**REQUIREMENT**: Return the lines below in which the string "Labs" occurs.

DATA FOR THIS EXERCISE below:

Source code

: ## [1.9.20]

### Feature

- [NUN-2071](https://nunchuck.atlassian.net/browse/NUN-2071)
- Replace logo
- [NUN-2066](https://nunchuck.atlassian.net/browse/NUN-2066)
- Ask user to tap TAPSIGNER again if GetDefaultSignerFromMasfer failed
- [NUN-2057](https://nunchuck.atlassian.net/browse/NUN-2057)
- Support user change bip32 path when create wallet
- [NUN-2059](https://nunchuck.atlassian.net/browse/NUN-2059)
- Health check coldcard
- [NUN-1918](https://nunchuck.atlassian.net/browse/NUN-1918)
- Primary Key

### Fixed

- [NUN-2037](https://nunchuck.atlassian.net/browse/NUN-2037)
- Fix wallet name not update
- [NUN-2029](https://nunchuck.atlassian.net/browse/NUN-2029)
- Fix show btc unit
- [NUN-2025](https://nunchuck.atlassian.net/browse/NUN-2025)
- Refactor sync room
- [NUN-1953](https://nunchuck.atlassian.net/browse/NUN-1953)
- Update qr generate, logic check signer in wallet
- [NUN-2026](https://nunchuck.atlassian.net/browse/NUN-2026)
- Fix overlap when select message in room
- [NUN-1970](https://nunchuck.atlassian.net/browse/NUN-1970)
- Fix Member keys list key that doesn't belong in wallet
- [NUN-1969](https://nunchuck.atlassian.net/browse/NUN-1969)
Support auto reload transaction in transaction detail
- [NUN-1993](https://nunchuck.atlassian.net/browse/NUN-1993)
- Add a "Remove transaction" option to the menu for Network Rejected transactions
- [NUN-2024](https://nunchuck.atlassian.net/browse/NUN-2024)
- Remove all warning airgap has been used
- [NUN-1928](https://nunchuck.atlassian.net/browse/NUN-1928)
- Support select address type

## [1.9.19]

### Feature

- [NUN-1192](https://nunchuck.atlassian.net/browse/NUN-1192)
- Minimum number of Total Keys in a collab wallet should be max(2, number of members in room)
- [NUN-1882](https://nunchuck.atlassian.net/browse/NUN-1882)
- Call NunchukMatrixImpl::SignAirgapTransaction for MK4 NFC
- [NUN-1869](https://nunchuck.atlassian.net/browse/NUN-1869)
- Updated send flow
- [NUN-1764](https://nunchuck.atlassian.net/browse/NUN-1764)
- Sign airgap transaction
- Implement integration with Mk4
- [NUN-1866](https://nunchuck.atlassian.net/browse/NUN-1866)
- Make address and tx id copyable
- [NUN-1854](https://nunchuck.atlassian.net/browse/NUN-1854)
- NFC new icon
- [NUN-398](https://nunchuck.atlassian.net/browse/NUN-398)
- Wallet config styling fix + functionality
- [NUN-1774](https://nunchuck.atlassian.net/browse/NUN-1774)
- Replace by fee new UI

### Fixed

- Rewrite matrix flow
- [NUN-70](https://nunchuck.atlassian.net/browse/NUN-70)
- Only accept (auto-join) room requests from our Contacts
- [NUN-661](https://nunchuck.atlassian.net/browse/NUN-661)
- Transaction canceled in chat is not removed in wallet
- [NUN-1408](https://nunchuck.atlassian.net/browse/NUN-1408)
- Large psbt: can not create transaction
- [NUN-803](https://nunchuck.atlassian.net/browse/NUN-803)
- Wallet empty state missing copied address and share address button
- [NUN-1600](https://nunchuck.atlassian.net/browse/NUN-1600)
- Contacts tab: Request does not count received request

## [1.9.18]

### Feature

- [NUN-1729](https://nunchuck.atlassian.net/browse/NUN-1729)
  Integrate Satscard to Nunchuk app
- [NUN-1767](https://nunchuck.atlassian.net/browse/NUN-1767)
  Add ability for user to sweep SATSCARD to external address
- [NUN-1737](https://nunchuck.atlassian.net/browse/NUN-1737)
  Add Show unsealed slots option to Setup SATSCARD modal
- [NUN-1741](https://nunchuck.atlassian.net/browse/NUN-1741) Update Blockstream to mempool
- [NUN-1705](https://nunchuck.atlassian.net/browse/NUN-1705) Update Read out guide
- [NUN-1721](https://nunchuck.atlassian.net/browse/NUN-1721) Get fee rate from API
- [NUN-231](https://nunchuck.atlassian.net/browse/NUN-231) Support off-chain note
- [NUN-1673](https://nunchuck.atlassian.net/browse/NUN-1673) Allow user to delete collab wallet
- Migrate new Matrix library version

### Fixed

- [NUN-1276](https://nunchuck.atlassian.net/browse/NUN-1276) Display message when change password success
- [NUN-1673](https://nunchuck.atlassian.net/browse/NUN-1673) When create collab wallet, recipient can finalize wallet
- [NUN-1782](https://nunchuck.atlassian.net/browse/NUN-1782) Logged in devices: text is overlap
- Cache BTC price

End of DATA FOR THIS EXERCISE.
DATA FOR THIS EXERCISE below:

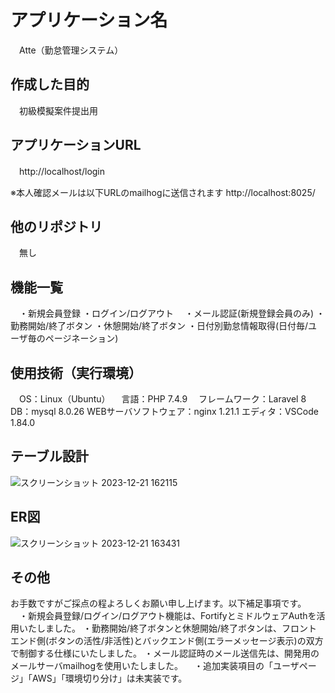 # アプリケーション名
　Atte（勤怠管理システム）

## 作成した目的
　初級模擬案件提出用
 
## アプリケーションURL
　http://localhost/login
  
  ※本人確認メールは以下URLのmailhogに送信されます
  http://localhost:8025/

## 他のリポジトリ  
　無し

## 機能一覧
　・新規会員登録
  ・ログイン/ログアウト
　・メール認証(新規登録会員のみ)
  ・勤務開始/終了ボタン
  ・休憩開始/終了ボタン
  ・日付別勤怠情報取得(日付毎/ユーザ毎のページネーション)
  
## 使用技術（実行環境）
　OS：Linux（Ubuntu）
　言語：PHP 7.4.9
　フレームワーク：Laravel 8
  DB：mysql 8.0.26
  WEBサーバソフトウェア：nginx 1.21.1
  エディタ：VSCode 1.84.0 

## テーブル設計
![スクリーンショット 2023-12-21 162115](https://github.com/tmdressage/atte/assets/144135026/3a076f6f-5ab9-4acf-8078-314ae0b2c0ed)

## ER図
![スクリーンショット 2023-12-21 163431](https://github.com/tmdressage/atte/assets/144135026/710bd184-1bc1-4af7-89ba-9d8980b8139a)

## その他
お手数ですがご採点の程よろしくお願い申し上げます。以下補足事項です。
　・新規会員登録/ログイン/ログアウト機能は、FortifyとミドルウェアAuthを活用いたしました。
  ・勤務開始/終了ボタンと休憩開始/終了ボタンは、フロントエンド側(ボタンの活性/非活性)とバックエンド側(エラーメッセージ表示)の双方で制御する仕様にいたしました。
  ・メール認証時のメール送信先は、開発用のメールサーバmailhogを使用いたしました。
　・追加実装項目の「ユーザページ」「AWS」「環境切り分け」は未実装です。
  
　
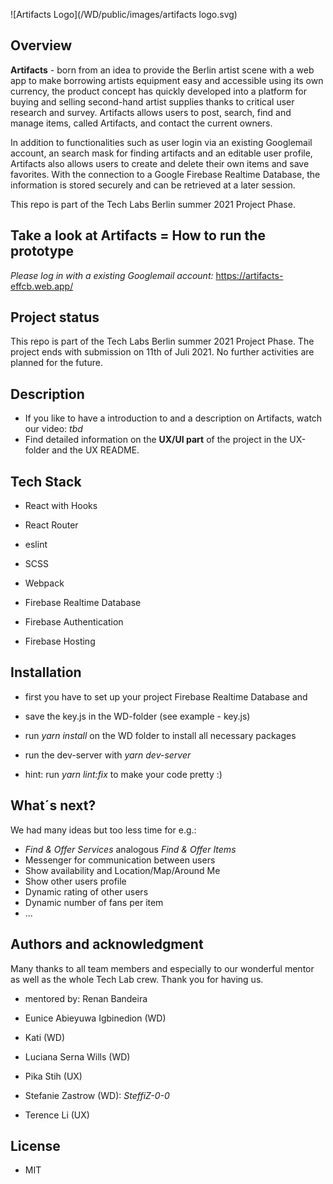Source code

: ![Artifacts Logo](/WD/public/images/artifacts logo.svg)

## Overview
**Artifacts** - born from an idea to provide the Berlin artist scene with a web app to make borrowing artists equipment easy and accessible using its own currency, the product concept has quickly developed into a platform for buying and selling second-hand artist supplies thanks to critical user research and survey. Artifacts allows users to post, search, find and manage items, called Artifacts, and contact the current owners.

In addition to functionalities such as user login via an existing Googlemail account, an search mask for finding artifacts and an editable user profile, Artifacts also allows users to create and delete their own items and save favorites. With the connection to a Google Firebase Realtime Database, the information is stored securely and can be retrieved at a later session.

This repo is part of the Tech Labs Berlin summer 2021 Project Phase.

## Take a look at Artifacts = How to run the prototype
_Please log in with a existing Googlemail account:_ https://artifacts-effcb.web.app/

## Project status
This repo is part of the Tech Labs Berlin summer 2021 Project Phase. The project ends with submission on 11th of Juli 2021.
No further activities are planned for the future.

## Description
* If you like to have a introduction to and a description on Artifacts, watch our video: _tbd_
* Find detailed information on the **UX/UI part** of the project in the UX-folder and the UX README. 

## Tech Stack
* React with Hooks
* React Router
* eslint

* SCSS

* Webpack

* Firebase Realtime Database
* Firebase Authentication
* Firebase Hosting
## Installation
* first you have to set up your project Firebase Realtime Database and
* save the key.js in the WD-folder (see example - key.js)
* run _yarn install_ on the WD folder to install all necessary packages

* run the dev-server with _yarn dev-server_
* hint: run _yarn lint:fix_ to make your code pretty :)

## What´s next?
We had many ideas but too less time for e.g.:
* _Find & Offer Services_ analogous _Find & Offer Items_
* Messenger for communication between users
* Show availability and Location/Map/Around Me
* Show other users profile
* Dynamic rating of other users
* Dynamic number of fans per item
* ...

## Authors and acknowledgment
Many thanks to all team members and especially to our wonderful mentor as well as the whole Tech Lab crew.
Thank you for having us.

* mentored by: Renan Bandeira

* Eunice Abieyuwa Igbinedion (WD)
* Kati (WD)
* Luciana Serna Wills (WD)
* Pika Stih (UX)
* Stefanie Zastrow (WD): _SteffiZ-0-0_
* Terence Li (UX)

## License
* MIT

End of DATA FOR THIS EXERCISE.

**OUTPUT**:
This repo is part of the Tech Labs Berlin summer 2021 Project Phase.
This repo is part of the Tech Labs Berlin summer 2021 Project Phase. The project ends with submission on 11th of Juli 2021.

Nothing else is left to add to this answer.